City report offers grim view of future revenue, expenses
Jeremy M. Lazarus | 2/1/2018, 9:18 p.m.
Richmond appears to be booming. Construction is underway on new apartments, commercial space and government buildings.
And state reports depict growth in employment and a reduction in joblessness in the city.
As Mayor Levar M. Stoney noted in his recent State of the City speech, “Folks across the country have already noticed that our city is moving in a new direction.
“In 2017, Richmond was rated one of the South’s top cities by Southern Living. We made the top five in Business Insider’s Hippest Cities to live in for those under 30. Realtor.com has designated us as a Top 10 Tech Town. And Entrepreneur.com ranked us third on its list of ‘booming cities.’ ”
Just one problem: Richmond’s boom is not delivering a boost to the city’s treasury.
Mayor Stoney’s administration spotlighted the problem in delivering the latest five-year budget forecast to Richmond City Council.

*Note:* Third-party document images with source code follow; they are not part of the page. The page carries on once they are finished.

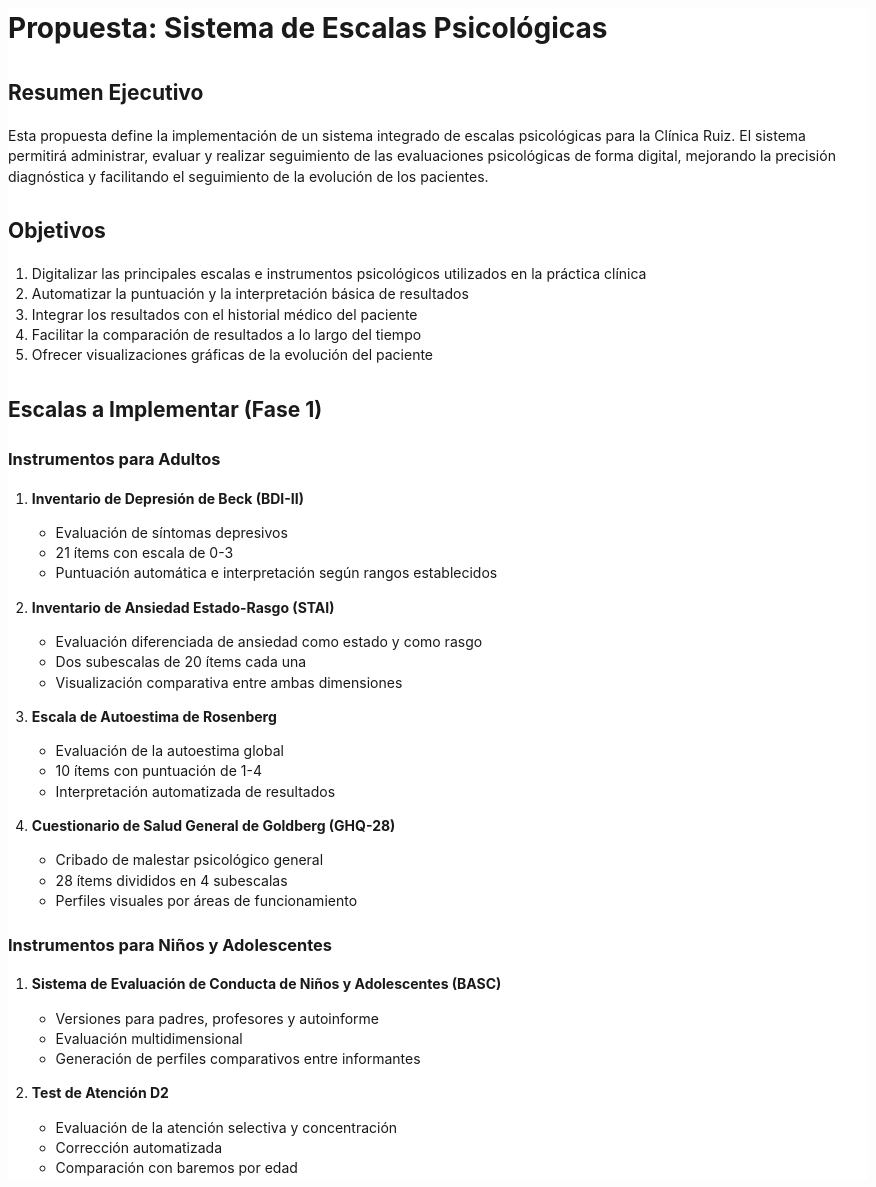 # Propuesta: Sistema de Escalas Psicológicas

## Resumen Ejecutivo

Esta propuesta define la implementación de un sistema integrado de escalas psicológicas para la Clínica Ruiz. El sistema permitirá administrar, evaluar y realizar seguimiento de las evaluaciones psicológicas de forma digital, mejorando la precisión diagnóstica y facilitando el seguimiento de la evolución de los pacientes.

## Objetivos

1. Digitalizar las principales escalas e instrumentos psicológicos utilizados en la práctica clínica
2. Automatizar la puntuación y la interpretación básica de resultados
3. Integrar los resultados con el historial médico del paciente
4. Facilitar la comparación de resultados a lo largo del tiempo
5. Ofrecer visualizaciones gráficas de la evolución del paciente

## Escalas a Implementar (Fase 1)

### Instrumentos para Adultos

1. **Inventario de Depresión de Beck (BDI-II)**
   - Evaluación de síntomas depresivos
   - 21 ítems con escala de 0-3
   - Puntuación automática e interpretación según rangos establecidos

2. **Inventario de Ansiedad Estado-Rasgo (STAI)**
   - Evaluación diferenciada de ansiedad como estado y como rasgo
   - Dos subescalas de 20 ítems cada una
   - Visualización comparativa entre ambas dimensiones

3. **Escala de Autoestima de Rosenberg**
   - Evaluación de la autoestima global
   - 10 ítems con puntuación de 1-4
   - Interpretación automatizada de resultados

4. **Cuestionario de Salud General de Goldberg (GHQ-28)**
   - Cribado de malestar psicológico general
   - 28 ítems divididos en 4 subescalas
   - Perfiles visuales por áreas de funcionamiento

### Instrumentos para Niños y Adolescentes

1. **Sistema de Evaluación de Conducta de Niños y Adolescentes (BASC)**
   - Versiones para padres, profesores y autoinforme
   - Evaluación multidimensional
   - Generación de perfiles comparativos entre informantes

2. **Test de Atención D2**
   - Evaluación de la atención selectiva y concentración
   - Corrección automatizada
   - Comparación con baremos por edad
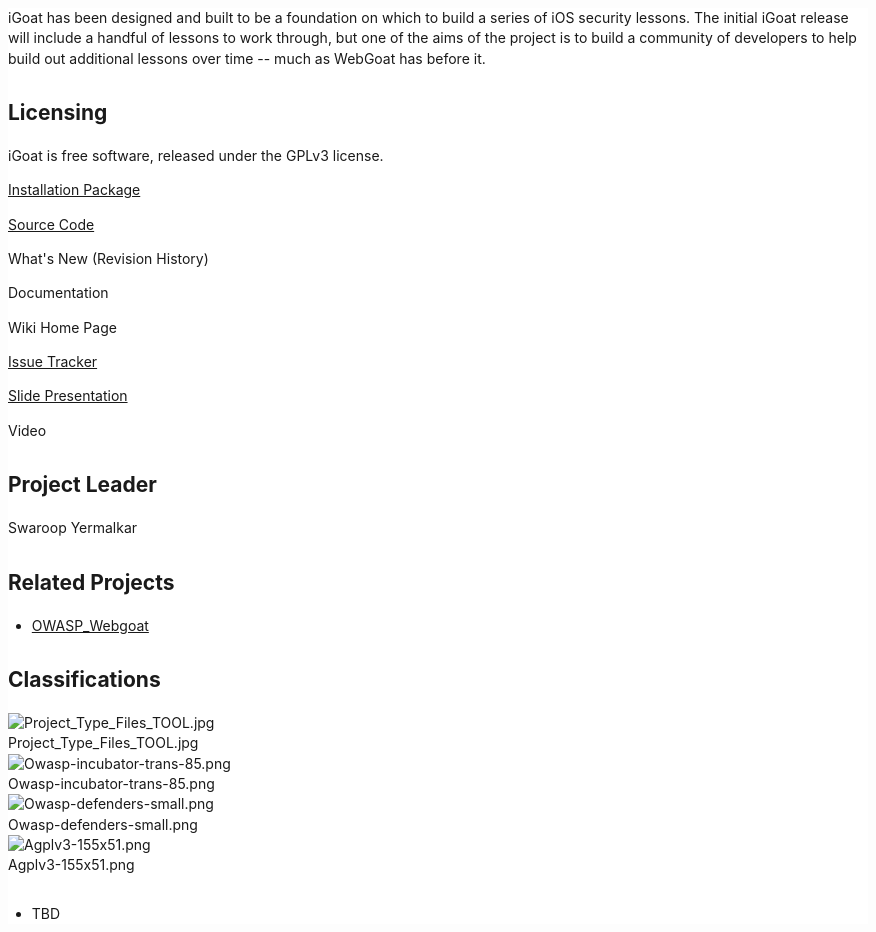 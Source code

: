 <p>iGoat has been designed and built to be a foundation on which to build a series of iOS security lessons. The initial iGoat release will include a handful of lessons to work through, but one of the aims of the project is to build a community of developers to help build out additional lessons over time -- much as WebGoat has before it.</p>
<h2 id="licensing">Licensing</h2>
<p>iGoat is free software, released under the GPLv3 license.</p></td>
<p><a href="https://github.com/OWASP/igoat">Installation Package</a></p>
<p><a href="https://github.com/owasp/igoat">Source Code</a></p>
<p>What's New (Revision History)</p>
<p>Documentation</p>
<p>Wiki Home Page</p>
<p><a href="https://github.com/owasp/igoat/issues">Issue Tracker</a></p>
<p><a href="https://www.owasp.org/images/3/30/Igoat_preso.ppt">Slide Presentation</a></p>
<p>Video</p>
<h2 id="project_leader">Project Leader</h2>
<p>Swaroop Yermalkar</p>
<h2 id="related_projects">Related Projects</h2>
<ul>
<li><a href="https://www.owasp.org/index.php/Category:OWASP_WebGoat_Project#tab=Main">OWASP_Webgoat</a></li>
</ul>
<h2 id="classifications">Classifications</h2>
<table>
<tbody>
<tr class="odd">
<img src="Project_Type_Files_TOOL.jpg" title="Project_Type_Files_TOOL.jpg" alt="Project_Type_Files_TOOL.jpg" /><figcaption>Project_Type_Files_TOOL.jpg</figcaption>
</figure></td>
</tr>
<tr class="even">
<img src="Owasp-incubator-trans-85.png" title="Owasp-incubator-trans-85.png" alt="Owasp-incubator-trans-85.png" /><figcaption>Owasp-incubator-trans-85.png</figcaption>
</figure></td>
</tr>
<tr class="odd">
<img src="Owasp-defenders-small.png" title="Owasp-defenders-small.png" alt="Owasp-defenders-small.png" /><figcaption>Owasp-defenders-small.png</figcaption>
</figure></td>
</tr>
<tr class="even">
<img src="Agplv3-155x51.png" title="Agplv3-155x51.png" alt="Agplv3-155x51.png" /><figcaption>Agplv3-155x51.png</figcaption>
</figure></td>
</tr>
</tbody>
</table></td>
<ul>
<li>TBD</li>
</ul></td>
</tr>
</tbody>
</table>
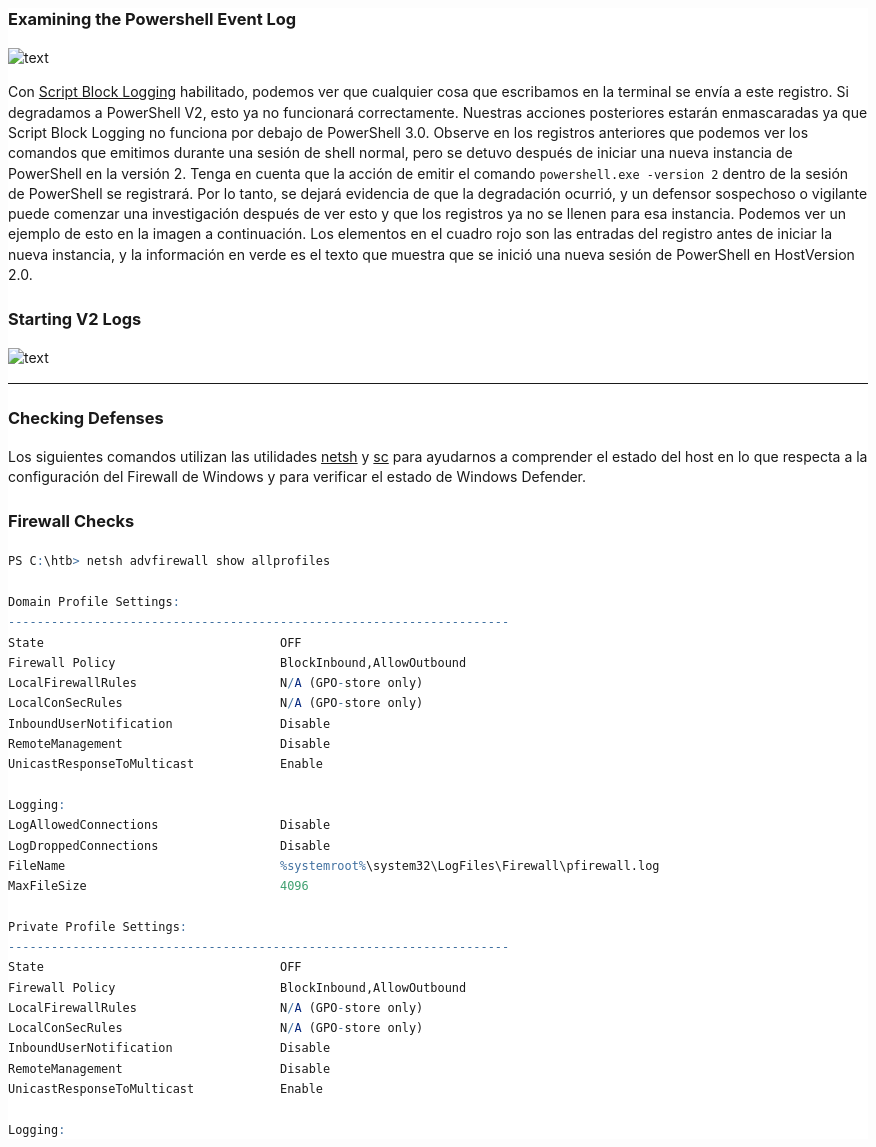 ### Examining the Powershell Event Log

![text](https://academy.hackthebox.com/storage/modules/143/downgrade.png)

Con [Script Block Logging](https://docs.microsoft.com/en-us/powershell/module/microsoft.powershell.core/about/about_logging_windows?view=powershell-7.2) habilitado, podemos ver que cualquier cosa que escribamos en la terminal se envía a este registro. Si degradamos a PowerShell V2, esto ya no funcionará correctamente. Nuestras acciones posteriores estarán enmascaradas ya que Script Block Logging no funciona por debajo de PowerShell 3.0. Observe en los registros anteriores que podemos ver los comandos que emitimos durante una sesión de shell normal, pero se detuvo después de iniciar una nueva instancia de PowerShell en la versión 2. Tenga en cuenta que la acción de emitir el comando `powershell.exe -version 2` dentro de la sesión de PowerShell se registrará. Por lo tanto, se dejará evidencia de que la degradación ocurrió, y un defensor sospechoso o vigilante puede comenzar una investigación después de ver esto y que los registros ya no se llenen para esa instancia. Podemos ver un ejemplo de esto en la imagen a continuación. Los elementos en el cuadro rojo son las entradas del registro antes de iniciar la nueva instancia, y la información en verde es el texto que muestra que se inició una nueva sesión de PowerShell en HostVersion 2.0.

### Starting V2 Logs

![text](https://academy.hackthebox.com/storage/modules/143/start-event.png)

---

### Checking Defenses

Los siguientes comandos utilizan las utilidades [netsh](https://docs.microsoft.com/en-us/windows-server/networking/technologies/netsh/netsh-contexts) y [sc](https://docs.microsoft.com/en-us/windows-server/administration/windows-commands/sc-query) para ayudarnos a comprender el estado del host en lo que respecta a la configuración del Firewall de Windows y para verificar el estado de Windows Defender.

### Firewall Checks

```r
PS C:\htb> netsh advfirewall show allprofiles

Domain Profile Settings:
----------------------------------------------------------------------
State                                 OFF
Firewall Policy                       BlockInbound,AllowOutbound
LocalFirewallRules                    N/A (GPO-store only)
LocalConSecRules                      N/A (GPO-store only)
InboundUserNotification               Disable
RemoteManagement                      Disable
UnicastResponseToMulticast            Enable

Logging:
LogAllowedConnections                 Disable
LogDroppedConnections                 Disable
FileName                              %systemroot%\system32\LogFiles\Firewall\pfirewall.log
MaxFileSize                           4096

Private Profile Settings:
----------------------------------------------------------------------
State                                 OFF
Firewall Policy                       BlockInbound,AllowOutbound
LocalFirewallRules                    N/A (GPO-store only)
LocalConSecRules                      N/A (GPO-store only)
InboundUserNotification               Disable
RemoteManagement                      Disable
UnicastResponseToMulticast            Enable

Logging:
```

That forecast projects that the expenditures needed to maintain government operations at current levels will exceed revenues in each of the next five years.
The grim picture painted in the Jan. 22 report is of a city under severe financial stress — a view the administration stoutly denied a few months ago when the state auditor of public accounts, Martha Mavredes, included Richmond on a list of cities facing serious financial problems.
The bottom line: Mayor Stoney and City Council will struggle to find the money needed to address the major challenges the mayor outlined in his State of the City speech, such as replacing obsolete school buildings, upgrading aging public housing, expanding after-school recreation and providing competitive salaries for city employees.
Richmond is expected to have $684 million to spend in its general fund for the 2018-19 fiscal year that will start July 1, according to the report.
However, the report states that the city would need $701 million to run the government and meet its obligations, or $17 million more than its projected revenue.
The $17 million would go to pay for the second installment of a three-year program to improve salaries for police officers and firefighters and to provide a 1 percent cost of living increase for the city’s retired workers — the first in nearly 10 years.
The city also wants to spend about $1.2 million to overhaul compensation and make wages more competitive for other city workers.
Also, the city must come up with $2.4 million to cover an increase in debt service on current borrowing and absorb increased costs to support its pension program and cover its share of employee health insurance.
Something must give in order for Richmond to balance its budget if the revenue picture does not change.
The report offers no indication that there will be a change any time soon.
Some City Council members have indicated that the city might need to reduce its workforce by 10 percent or more to cut payroll and provide a cushion to meet other needs.
Meanwhile, Councilman Andreas Addison, 1st District, wants Richmond to look for other sources of revenue. His thought: The city might need to lobby the General Assembly to allow the city to tax ride-sharing services like Uber and Lyft that compete with cab companies but do not contribute any money to the city treasury.